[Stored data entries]

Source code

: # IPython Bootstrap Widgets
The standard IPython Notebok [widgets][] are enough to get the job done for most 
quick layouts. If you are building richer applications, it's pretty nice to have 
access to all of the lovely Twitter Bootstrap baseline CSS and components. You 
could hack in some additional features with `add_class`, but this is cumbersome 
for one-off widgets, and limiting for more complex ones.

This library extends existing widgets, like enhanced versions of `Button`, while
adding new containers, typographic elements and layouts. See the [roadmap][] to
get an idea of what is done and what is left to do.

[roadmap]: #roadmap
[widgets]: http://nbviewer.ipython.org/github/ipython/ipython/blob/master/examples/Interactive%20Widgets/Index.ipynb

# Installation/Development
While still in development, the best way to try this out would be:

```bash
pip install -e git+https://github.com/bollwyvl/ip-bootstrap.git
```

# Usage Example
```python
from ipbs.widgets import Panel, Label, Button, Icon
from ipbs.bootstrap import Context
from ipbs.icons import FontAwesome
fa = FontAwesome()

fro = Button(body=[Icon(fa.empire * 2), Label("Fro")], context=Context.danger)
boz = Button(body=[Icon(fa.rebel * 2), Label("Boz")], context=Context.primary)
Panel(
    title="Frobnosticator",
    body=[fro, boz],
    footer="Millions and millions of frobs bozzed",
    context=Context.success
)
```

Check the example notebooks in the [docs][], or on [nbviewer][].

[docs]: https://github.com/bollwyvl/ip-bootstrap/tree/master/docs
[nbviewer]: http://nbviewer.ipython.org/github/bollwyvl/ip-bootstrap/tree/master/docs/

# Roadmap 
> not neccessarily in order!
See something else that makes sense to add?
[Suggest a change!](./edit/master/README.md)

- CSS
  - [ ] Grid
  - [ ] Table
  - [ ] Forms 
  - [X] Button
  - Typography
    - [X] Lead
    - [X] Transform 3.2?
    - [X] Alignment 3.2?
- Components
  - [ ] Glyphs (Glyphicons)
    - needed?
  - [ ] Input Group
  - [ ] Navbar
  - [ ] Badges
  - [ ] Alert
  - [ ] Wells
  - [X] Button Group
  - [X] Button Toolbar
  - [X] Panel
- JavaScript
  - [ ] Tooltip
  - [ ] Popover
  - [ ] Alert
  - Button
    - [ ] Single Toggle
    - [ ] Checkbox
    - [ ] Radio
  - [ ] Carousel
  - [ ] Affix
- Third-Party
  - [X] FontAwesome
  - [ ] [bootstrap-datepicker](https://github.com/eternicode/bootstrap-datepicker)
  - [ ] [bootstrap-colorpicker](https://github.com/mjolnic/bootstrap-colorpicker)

■ TASK OBJECTIVE ■
Beginning at the line that holds "- [ ] Badges", reproduce the lines exactly up to and including the final line of the entries.

■ WRITTEN SOLUTION ■
  - [ ] Badges
  - [ ] Alert
  - [ ] Wells
  - [X] Button Group
  - [X] Button Toolbar
  - [X] Panel
- JavaScript
  - [ ] Tooltip
  - [ ] Popover
  - [ ] Alert
  - Button
    - [ ] Single Toggle
    - [ ] Checkbox
    - [ ] Radio
  - [ ] Carousel
  - [ ] Affix
- Third-Party
  - [X] FontAwesome
  - [ ] [bootstrap-datepicker](https://github.com/eternicode/bootstrap-datepicker)
  - [ ] [bootstrap-colorpicker](https://github.com/mjolnic/bootstrap-colorpicker)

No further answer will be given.